Find the area of the surface generated by revolving the curve \( y=\sqrt{2 x-x^{2}}, 0.5 \leq x \leq 1.25 \), about the \( x \)-axis. The area of the surface generated is \( \square \) square units. (Type an exact answer, using \( \pi \) as needed.)

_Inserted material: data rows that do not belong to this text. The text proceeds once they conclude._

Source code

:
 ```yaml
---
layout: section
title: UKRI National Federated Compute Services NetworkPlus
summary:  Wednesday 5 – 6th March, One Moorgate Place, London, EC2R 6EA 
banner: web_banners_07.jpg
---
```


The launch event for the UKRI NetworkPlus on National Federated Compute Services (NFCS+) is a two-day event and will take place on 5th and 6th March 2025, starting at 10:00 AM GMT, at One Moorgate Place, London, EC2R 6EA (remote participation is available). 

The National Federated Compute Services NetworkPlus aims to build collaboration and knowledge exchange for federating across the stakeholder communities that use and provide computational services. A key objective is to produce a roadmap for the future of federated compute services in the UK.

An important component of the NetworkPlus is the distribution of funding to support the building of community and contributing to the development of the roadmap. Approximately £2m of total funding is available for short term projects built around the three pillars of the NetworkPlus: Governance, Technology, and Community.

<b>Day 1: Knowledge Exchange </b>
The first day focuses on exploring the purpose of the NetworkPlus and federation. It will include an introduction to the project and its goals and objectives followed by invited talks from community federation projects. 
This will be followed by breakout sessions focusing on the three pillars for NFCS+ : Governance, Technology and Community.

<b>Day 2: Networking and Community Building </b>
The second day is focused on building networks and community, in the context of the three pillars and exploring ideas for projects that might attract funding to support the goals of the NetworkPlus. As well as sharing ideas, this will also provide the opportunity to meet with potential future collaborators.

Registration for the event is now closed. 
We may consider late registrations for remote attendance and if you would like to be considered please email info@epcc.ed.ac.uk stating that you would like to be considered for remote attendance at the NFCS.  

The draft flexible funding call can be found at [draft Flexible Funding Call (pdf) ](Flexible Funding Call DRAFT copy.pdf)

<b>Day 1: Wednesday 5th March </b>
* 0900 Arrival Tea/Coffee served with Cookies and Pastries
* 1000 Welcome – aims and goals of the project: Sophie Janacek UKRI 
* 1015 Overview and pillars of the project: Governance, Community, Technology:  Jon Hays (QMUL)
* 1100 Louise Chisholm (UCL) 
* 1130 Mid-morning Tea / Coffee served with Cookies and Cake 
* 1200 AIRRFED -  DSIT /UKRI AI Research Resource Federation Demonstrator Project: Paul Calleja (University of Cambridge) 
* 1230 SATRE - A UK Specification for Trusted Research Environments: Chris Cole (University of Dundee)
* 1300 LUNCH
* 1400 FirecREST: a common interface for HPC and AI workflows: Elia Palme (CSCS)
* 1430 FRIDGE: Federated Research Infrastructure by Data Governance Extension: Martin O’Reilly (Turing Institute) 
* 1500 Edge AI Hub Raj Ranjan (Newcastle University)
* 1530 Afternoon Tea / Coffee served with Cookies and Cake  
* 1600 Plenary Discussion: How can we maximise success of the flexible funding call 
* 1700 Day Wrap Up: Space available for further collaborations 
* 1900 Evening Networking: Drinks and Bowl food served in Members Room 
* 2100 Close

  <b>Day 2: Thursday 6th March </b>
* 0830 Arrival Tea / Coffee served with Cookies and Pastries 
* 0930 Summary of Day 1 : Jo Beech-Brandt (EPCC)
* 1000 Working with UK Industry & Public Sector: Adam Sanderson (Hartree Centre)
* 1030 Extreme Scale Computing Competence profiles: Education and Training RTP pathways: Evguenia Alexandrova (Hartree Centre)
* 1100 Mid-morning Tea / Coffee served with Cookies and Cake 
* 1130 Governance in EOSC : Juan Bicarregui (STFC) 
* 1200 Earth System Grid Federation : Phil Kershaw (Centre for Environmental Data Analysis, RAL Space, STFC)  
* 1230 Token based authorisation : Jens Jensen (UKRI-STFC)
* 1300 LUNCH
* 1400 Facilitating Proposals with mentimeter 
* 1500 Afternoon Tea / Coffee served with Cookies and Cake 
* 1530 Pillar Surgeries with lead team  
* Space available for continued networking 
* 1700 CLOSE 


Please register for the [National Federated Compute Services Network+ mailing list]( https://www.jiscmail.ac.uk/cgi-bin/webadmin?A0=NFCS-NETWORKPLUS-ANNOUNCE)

To find the area of the surface generated by revolving the curve \( y = \sqrt{2x - x^2} \) from \( x=0.5 \) to \( x=1.25 \) about the \( x \)-axis, we can use the formula for the surface area of revolution: \[ A = 2\pi \int_a^b y \sqrt{1 + \left( \frac{dy}{dx} \right)^2} \, dx \] First, we need to differentiate \( y \) with respect to \( x \): \[ y = (2x - x^2)^{1/2} \] Using the chain rule: \[ \frac{dy}{dx} = \frac{1}{2\sqrt{2x - x^2}}(2 - 2x) = \frac{1 - x}{\sqrt{2x - x^2}} \] Next, we compute \( 1 + \left( \frac{dy}{dx} \right)^2 \): \[ \left( \frac{dy}{dx} \right)^2 = \frac{(1 - x)^2}{2x - x^2} \] \[ 1 + \left( \frac{dy}{dx} \right)^2 = 1 + \frac{(1 - x)^2}{2x - x^2} = \frac{(2x - x^2) + (1 - 2x + x^2)}{2x - x^2} \] \[ = \frac{1}{2x - x^2} \] Thus, we have: \[ \sqrt{1 + \left( \frac{dy}{dx} \right)^2} = \frac{1}{\sqrt{2x - x^2}} \] Now we can put this into our surface area formula. Remember to multiply by \( y \): \[ A = 2\pi \int_{0.5}^{1.25} \sqrt{2x - x^2} \cdot \frac{1}{\sqrt{2x - x^2}} \, dx = 2\pi \int_{0.5}^{1.25} 1 \, dx \] Evaluate the integral: \[ A = 2\pi \left[ x \right]_{0.5}^{1.25} = 2\pi \left( 1.25 - 0.5 \right) = 2\pi \cdot 0.75 = \frac{3\pi}{2} \] Thus, the area of the surface generated is \( \frac{3\pi}{2} \) square units.